Шрифт:
Интервал:
Закладка:
— Ну, кайтесь же, нехристи, кайтесь! — шутливо проворчал Хмельницкий. Эти двое заводил уже немало выпили из него крови, предлагая авантюру за авантюрой. Они явно томились без войска и без походов, оставаясь теми, на кого он только и мог пока что по-настоящему рассчитывать. — Коль уж явились со свечами и с ладаном, то…
— Вон, Лютай сам разведку водил, — тыкал Ганжа концом плетки в бок атамана. — И мои хлопцы с ним были. Оказалось, что поляки к пиру готовятся, причем очень старательно. Возможно, праздник у них какой-то католический.
— Ну, готовятся.
— И те, что стоят заставой у острова Хортица [27] и разъезды которых перекрывают все подступы к Сечи, перехватывая и казня идущий к нам люд… Они тоже готовятся. Так вот, думаю, что поляков надо бы по-божески «поздравить». Соседи все же.
— Не богохульствуй.
— Каюсь, пан иезуит. — Такие шуточки мог позволять себе только Ганжа. Но он мог позволять себе многое, пока что… — Однако «поздравить» все же надо. Как раз в то время, когда они поднимут бокалы и начнут причащаться… Или молиться, не причастившись…

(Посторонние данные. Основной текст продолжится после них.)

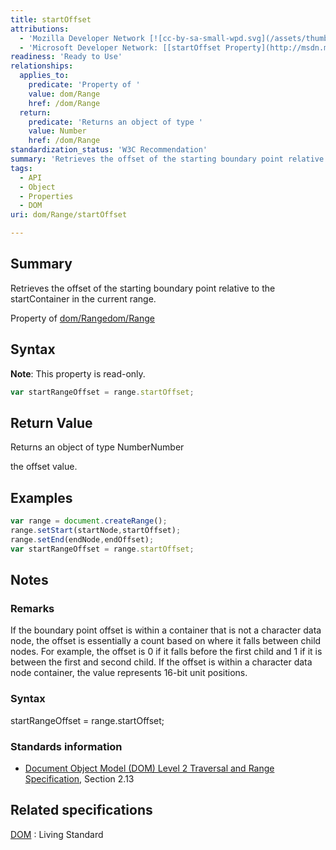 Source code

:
 ```yaml
---
title: startOffset
attributions:
  - 'Mozilla Developer Network [![cc-by-sa-small-wpd.svg](/assets/thumb/8/8c/cc-by-sa-small-wpd.svg/120px-cc-by-sa-small-wpd.svg.png)](http://creativecommons.org/licenses/by-sa/3.0/us/): [[Range.startOffset](https://developer.mozilla.org/en-US/docs/Web/API/Range.startOffset) Article]'
  - 'Microsoft Developer Network: [[startOffset Property](http://msdn.microsoft.com/en-us/library/ie/ff974930(v=vs.85).aspx) Article]'
readiness: 'Ready to Use'
relationships:
  applies_to:
    predicate: 'Property of '
    value: dom/Range
    href: /dom/Range
  return:
    predicate: 'Returns an object of type '
    value: Number
    href: /dom/Range
standardization_status: 'W3C Recommendation'
summary: 'Retrieves the offset of the starting boundary point relative to the startContainer in the current range.'
tags:
  - API
  - Object
  - Properties
  - DOM
uri: dom/Range/startOffset

---
```

## <span>Summary</span>

Retrieves the offset of the starting boundary point relative to the startContainer in the current range.

Property of [dom/Range](/dom/Range)[dom/Range](/dom/Range)

## <span>Syntax</span>

**Note**: This property is read-only.

``` js
var startRangeOffset = range.startOffset;
```

## <span>Return Value</span>

Returns an object of type NumberNumber

the offset value.

## <span>Examples</span>

``` js
var range = document.createRange();
range.setStart(startNode,startOffset);
range.setEnd(endNode,endOffset);
var startRangeOffset = range.startOffset;
```

## <span>Notes</span>

### <span>Remarks</span>

If the boundary point offset is within a container that is not a character data node, the offset is essentially a count based on where it falls between child nodes. For example, the offset is 0 if it falls before the first child and 1 if it is between the first and second child. If the offset is within a character data node container, the value represents 16-bit unit positions.

### <span>Syntax</span>

startRangeOffset = range.startOffset;

### <span>Standards information</span>

-   [Document Object Model (DOM) Level 2 Traversal and Range Specification](http://go.microsoft.com/fwlink/p/?linkid=182712), Section 2.13

## <span>Related specifications</span>

[DOM](http://dom.spec.whatwg.org/#dom-range-startoffset)
:   Living Standard
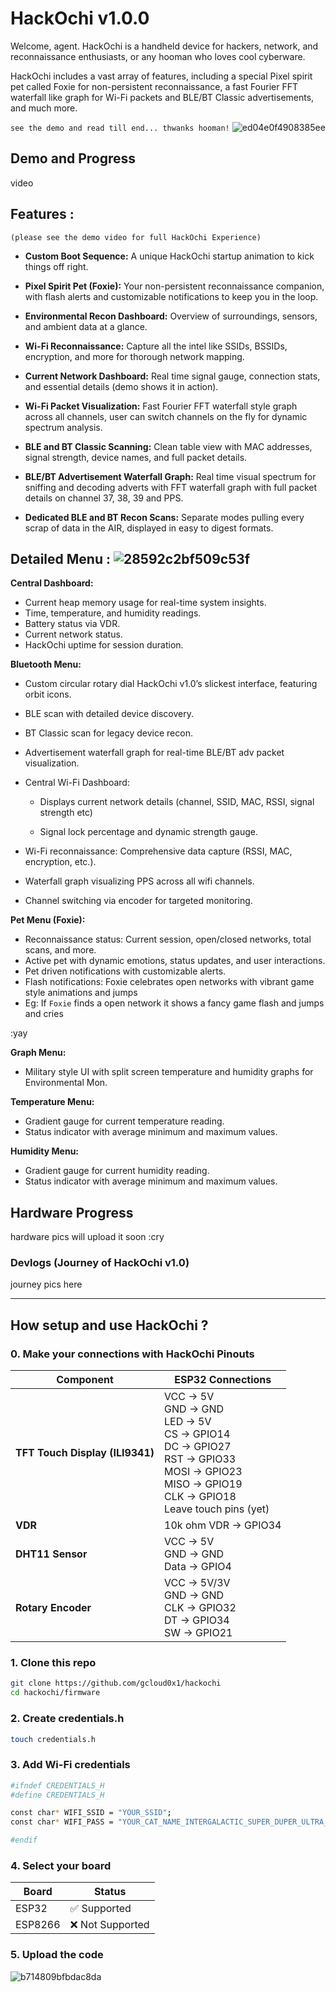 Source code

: # HackOchi v1.0.0

Welcome, agent. HackOchi is a handheld device for hackers, network, and reconnaissance enthusiasts, or any hooman who loves cool cyberware.

HackOchi includes a vast array of features, including a special Pixel spirit pet called Foxie for non-persistent reconnaissance, a fast Fourier FFT waterfall like graph for Wi-Fi packets and BLE/BT Classic advertisements, and much more.

```see the demo and read till end... thwanks hooman!```  ![ed04e0f4908385ee](https://github.com/user-attachments/assets/f5e06e49-372e-46ec-aeb0-738799668609)

## Demo and Progress

video

## Features :
```(please see the demo video for full HackOchi Experience)```  


- **Custom Boot Sequence:** A unique HackOchi startup animation to kick things off right.

- **Pixel Spirit Pet (Foxie):** Your non-persistent reconnaissance companion, with flash alerts and customizable notifications to keep you in the loop.

- **Environmental Recon Dashboard:** Overview of surroundings, sensors, and ambient data at a glance.

- **Wi-Fi Reconnaissance:** Capture all the intel like SSIDs, BSSIDs, encryption, and more for thorough network mapping.

- **Current Network Dashboard:** Real time signal gauge, connection stats, and essential details (demo shows it in action).

- **Wi-Fi Packet Visualization:** Fast Fourier FFT waterfall style graph across all channels, user can switch channels on the fly for dynamic spectrum analysis.

- **BLE and BT Classic Scanning:** Clean table view with MAC addresses, signal strength, device names, and full packet details.

- **BLE/BT Advertisement Waterfall Graph:** Real time visual spectrum for sniffing and decoding adverts with FFT waterfall graph with full packet details on channel 37, 38, 39 and PPS.

- **Dedicated BLE and BT Recon Scans:** Separate modes pulling every scrap of data in the AIR, displayed in easy to digest formats.



## Detailed Menu : ![28592c2bf509c53f](https://github.com/user-attachments/assets/22b4d902-1c84-43f4-989e-983c66de3120)


**Central Dashboard:**

- Current heap memory usage for real-time system insights.
- Time, temperature, and humidity readings.
- Battery status via VDR.
- Current network status.
- HackOchi uptime for session duration.

**Bluetooth Menu:**

- Custom circular rotary dial HackOchi v1.0’s slickest interface, featuring orbit icons.
- BLE scan with detailed device discovery.
- BT Classic scan for legacy device recon.
- Advertisement waterfall graph for real-time BLE/BT adv packet visualization.

- Central Wi-Fi Dashboard:

    - Displays current network details (channel, SSID, MAC, RSSI, signal strength etc)

    - Signal lock percentage and dynamic strength gauge.

- Wi-Fi reconnaissance: Comprehensive data capture (RSSI, MAC, encryption, etc.).
- Waterfall graph visualizing PPS across all wifi channels.
- Channel switching via encoder for targeted monitoring.


**Pet Menu (Foxie):**

- Reconnaissance status: Current session, open/closed networks, total scans, and more.
- Active pet with dynamic emotions, status updates, and user interactions.
- Pet driven notifications with customizable alerts.
- Flash notifications: Foxie celebrates open networks with vibrant game style animations and jumps
- Eg: If ```Foxie``` finds a open network it shows a fancy game flash and jumps and cries 

:yay

**Graph Menu:**

- Military style UI with split screen temperature and humidity graphs for Environmental Mon.

**Temperature Menu:**

- Gradient gauge for current temperature reading.
- Status indicator with average minimum and maximum values.

**Humidity Menu:**

- Gradient gauge for current humidity reading.
- Status indicator with average minimum and maximum values.


## Hardware Progress

hardware pics will upload it soon :cry

### Devlogs (Journey of HackOchi v1.0)

journey pics here 

---

## How setup and use HackOchi ?

### 0. Make your connections with HackOchi Pinouts

| Component          | ESP32 Connections                                                                 |
|--------------------|-----------------------------------------------------------------------------------|
| **TFT Touch Display (ILI9341)** | VCC → 5V <br> GND → GND <br> LED → 5V <br> CS → GPIO14<br>DC → GPIO27<br>RST → GPIO33<br>MOSI → GPIO23<br>MISO → GPIO19<br>CLK → GPIO18 <br> Leave touch pins (yet)|
| **VDR** | 10k ohm VDR → GPIO34                                                    |
| **DHT11 Sensor**   | VCC → 5V <br> GND → GND <br> Data → GPIO4                                                                     |
| **Rotary Encoder** | VCC → 5V/3V <br> GND → GND <br> CLK → GPIO32<br>DT → GPIO34<br>SW → GPIO21                                       |


### 1. Clone this repo
```bash
git clone https://github.com/gcloud0x1/hackochi 
cd hackochi/firmware
```


### 2. Create credentials.h
```bash
touch credentials.h
```

### 3. Add Wi-Fi credentials
```bash
#ifndef CREDENTIALS_H
#define CREDENTIALS_H

const char* WIFI_SSID = "YOUR_SSID";
const char* WIFI_PASS = "YOUR_CAT_NAME_INTERGALACTIC_SUPER_DUPER_ULTRA_MEGA_ASTEROID_DESTROYER";

#endif
```

### 4. Select your board
| Board   | Status       |
|---------|-------------|
| ESP32   | ✅ Supported |
| ESP8266 | ❌ Not Supported  |

### 5. Upload the code 
![b714809bfbdac8da](https://github.com/user-attachments/assets/e6fe0987-4cc4-4645-85a9-8d735c414025)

Движением руки Хмельницкий вновь остановил его богохульствие и, с ироничной грустью взглянув на недописанный универсал, прошелся по хижине, зябко кутаясь в наброшенный на плечи тулуп. Печь почти угасла, и в атаманской хижине становилось прохладно, сыро и муторно.
— Как твои сечевики, Лютай?
— Копытом землю рвать будут.
— Я о тех, что на Сечи остались, зимним гарнизоном. Прямо сейчас пошли туда двух гонцов. Пусть прорвутся через заслоны Гурского и передадут мою просьбу: завтра, как только стемнеет, выступить против драгун и реестровиков.
— Копытом землю рвать…
— Да попридержи ты свое копыто, — поморщился Хмельницкий. — На Сечи у тебя, кажется, есть знакомый, бывший реестровик из этого же Корсунского полка.
— Есть. И на заставе Гурского у него остался родственник. Они недавно виделись, причем корсунцы его не тронули. Сам рассказывал.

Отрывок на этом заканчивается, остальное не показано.